§ **PROBLEM**: Copy each line below holding "TemperatureFactory".

┏━━

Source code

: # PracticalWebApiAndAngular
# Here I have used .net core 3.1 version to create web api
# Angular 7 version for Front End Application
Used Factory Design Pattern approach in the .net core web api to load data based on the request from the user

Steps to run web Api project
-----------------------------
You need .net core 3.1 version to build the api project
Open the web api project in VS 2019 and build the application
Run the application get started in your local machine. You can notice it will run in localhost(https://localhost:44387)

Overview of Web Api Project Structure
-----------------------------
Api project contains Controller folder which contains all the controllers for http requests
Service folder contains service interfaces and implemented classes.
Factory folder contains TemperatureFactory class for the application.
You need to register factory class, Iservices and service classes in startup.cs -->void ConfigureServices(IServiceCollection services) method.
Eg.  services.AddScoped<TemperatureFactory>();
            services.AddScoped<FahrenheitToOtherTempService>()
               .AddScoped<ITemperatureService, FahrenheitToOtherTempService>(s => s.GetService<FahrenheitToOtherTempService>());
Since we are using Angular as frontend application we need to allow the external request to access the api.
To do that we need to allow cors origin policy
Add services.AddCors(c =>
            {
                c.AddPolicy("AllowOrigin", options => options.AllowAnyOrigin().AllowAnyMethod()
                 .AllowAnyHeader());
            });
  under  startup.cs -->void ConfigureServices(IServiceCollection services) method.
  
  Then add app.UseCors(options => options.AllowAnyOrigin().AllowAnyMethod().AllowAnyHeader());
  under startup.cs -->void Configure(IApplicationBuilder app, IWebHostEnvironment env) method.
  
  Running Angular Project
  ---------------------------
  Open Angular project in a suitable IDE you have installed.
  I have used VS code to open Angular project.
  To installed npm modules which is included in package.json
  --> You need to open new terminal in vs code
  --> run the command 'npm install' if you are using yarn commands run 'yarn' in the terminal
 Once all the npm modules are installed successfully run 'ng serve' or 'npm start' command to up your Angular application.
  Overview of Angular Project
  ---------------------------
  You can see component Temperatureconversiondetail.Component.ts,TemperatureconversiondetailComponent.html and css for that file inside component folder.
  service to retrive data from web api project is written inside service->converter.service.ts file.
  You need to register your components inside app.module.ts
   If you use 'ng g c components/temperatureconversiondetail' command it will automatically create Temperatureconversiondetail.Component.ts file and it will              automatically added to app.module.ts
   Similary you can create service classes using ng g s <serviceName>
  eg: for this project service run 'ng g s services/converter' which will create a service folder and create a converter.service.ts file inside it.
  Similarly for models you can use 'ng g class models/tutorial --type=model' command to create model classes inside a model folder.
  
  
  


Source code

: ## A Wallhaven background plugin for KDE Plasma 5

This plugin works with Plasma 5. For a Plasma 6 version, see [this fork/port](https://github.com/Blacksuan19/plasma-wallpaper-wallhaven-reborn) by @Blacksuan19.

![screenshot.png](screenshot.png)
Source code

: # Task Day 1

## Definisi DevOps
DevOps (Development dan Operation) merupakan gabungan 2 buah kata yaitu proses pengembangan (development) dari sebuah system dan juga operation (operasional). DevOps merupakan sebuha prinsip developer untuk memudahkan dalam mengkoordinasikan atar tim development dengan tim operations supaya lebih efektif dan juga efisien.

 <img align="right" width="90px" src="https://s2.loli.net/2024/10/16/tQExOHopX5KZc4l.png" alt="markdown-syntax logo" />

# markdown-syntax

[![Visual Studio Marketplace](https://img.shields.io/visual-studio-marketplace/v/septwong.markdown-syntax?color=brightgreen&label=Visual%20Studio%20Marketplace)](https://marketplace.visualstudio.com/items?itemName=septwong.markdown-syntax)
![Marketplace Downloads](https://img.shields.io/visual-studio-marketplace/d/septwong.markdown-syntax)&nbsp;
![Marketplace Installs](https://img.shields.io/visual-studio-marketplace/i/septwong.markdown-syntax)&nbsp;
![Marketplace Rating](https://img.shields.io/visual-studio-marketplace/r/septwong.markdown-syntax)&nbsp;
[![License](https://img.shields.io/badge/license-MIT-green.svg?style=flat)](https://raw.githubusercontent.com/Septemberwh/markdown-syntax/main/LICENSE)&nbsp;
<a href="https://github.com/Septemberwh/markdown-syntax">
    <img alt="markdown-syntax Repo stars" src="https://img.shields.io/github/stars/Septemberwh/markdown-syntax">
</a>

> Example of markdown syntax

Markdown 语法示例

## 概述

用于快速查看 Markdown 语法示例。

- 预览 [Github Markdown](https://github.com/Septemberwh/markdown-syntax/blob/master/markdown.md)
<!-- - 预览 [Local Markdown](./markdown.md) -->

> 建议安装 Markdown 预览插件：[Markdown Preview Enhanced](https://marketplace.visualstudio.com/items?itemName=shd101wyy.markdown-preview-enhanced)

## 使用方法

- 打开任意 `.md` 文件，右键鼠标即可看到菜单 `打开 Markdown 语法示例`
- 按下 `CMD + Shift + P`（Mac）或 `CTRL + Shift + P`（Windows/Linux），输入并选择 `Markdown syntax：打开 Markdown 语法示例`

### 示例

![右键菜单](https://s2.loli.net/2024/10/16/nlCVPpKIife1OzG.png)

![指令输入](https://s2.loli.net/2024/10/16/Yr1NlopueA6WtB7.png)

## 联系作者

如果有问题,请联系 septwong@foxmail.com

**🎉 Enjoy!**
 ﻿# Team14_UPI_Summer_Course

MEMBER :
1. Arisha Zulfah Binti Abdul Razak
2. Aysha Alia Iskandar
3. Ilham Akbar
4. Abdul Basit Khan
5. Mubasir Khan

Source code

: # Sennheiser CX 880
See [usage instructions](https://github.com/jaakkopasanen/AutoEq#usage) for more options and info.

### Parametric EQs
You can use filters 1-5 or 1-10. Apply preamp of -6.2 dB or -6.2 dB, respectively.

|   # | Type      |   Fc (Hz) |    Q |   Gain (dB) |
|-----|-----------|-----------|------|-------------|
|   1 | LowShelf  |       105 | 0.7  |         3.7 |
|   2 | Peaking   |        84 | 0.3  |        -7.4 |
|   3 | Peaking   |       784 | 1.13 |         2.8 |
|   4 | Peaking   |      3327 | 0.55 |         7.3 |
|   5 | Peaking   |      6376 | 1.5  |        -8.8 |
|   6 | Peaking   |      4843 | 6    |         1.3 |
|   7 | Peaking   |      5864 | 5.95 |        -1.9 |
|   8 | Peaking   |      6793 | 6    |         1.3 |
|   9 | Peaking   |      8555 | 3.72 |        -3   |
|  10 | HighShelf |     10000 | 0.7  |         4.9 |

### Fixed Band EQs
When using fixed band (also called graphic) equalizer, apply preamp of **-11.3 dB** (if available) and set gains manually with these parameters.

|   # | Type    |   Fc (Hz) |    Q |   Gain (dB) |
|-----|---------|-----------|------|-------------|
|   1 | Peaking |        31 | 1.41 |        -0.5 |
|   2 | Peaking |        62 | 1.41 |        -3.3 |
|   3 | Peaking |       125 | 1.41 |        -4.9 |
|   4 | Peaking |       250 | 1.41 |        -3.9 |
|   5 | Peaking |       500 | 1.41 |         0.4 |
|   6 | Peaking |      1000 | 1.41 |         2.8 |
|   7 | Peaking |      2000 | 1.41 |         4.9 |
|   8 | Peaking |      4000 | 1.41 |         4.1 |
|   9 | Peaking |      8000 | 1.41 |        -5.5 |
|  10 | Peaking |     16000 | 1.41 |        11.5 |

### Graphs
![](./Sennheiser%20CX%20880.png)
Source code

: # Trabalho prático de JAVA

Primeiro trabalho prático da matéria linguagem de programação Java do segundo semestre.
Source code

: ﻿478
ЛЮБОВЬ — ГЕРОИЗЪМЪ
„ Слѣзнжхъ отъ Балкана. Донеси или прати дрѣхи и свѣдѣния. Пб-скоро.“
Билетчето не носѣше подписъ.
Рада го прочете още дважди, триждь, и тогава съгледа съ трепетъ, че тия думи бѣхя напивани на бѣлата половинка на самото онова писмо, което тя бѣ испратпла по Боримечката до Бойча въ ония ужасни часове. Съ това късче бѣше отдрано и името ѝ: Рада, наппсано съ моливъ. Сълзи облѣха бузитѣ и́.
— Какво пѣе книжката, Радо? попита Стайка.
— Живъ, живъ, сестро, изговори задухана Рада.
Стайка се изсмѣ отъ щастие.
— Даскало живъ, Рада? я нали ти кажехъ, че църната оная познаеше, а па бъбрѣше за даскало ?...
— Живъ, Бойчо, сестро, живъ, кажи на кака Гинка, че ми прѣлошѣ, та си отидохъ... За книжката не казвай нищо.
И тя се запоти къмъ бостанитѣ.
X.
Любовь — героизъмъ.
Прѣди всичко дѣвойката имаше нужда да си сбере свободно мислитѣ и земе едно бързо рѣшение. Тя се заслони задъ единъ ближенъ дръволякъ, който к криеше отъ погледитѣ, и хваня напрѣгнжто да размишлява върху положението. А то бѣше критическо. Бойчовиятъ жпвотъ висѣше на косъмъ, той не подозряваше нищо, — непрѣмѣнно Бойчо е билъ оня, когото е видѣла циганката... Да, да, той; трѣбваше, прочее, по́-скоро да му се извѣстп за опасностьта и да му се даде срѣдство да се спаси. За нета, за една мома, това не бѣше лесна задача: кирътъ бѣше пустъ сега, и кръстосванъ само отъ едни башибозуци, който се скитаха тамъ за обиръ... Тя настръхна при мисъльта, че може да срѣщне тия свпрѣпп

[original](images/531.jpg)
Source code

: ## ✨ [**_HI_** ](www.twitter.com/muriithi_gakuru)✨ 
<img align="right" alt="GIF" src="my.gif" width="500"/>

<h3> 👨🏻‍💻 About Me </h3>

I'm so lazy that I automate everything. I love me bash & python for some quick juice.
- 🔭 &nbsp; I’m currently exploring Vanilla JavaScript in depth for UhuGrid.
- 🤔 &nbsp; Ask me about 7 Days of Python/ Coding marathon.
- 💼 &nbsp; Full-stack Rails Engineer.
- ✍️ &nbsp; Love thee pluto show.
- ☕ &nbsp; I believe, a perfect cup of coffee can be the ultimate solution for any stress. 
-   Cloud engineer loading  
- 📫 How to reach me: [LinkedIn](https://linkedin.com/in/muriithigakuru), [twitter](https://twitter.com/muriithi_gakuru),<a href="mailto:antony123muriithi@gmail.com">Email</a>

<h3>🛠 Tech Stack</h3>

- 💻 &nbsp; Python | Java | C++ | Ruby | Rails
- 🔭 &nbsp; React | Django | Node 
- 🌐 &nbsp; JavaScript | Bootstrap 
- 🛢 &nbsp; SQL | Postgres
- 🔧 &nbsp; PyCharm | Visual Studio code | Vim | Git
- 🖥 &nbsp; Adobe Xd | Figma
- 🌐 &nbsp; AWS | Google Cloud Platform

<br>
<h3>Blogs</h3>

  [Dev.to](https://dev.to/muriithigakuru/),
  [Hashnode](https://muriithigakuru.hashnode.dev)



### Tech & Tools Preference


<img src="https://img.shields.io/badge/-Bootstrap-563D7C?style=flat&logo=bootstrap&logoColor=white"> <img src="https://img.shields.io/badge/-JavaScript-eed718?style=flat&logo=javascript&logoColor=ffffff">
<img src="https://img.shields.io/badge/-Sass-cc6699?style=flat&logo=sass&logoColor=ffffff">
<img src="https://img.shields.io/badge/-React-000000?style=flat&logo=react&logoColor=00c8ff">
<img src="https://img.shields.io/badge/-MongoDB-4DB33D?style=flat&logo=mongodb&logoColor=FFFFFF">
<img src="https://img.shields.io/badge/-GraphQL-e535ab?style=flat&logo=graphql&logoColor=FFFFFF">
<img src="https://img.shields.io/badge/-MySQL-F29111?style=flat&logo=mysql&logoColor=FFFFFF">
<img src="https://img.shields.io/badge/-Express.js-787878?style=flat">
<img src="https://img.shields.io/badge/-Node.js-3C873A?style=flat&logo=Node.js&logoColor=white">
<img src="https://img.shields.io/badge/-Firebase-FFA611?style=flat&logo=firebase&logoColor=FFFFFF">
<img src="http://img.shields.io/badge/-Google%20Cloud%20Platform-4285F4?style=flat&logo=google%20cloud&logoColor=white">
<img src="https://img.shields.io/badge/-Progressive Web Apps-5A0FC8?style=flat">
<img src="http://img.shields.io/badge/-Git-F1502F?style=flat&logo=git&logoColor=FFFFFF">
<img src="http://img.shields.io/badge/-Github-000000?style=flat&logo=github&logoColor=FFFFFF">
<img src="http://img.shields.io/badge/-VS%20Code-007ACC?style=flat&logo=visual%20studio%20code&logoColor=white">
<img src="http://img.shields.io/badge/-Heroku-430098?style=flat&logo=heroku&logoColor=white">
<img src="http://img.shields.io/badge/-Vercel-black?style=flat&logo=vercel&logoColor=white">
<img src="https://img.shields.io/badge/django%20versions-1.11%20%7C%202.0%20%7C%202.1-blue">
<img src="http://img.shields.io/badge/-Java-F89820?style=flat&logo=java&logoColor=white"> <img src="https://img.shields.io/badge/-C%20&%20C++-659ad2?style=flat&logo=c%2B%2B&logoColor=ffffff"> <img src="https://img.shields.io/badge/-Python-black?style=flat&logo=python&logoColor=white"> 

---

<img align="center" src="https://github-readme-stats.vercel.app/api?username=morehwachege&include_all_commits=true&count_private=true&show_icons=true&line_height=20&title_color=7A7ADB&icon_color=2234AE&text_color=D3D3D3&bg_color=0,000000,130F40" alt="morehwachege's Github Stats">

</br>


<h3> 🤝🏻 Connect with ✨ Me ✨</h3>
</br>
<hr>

┗━━

§ **YOUR RESPONSE**:
Factory folder contains TemperatureFactory class for the application.
Eg.  services.AddScoped<TemperatureFactory>();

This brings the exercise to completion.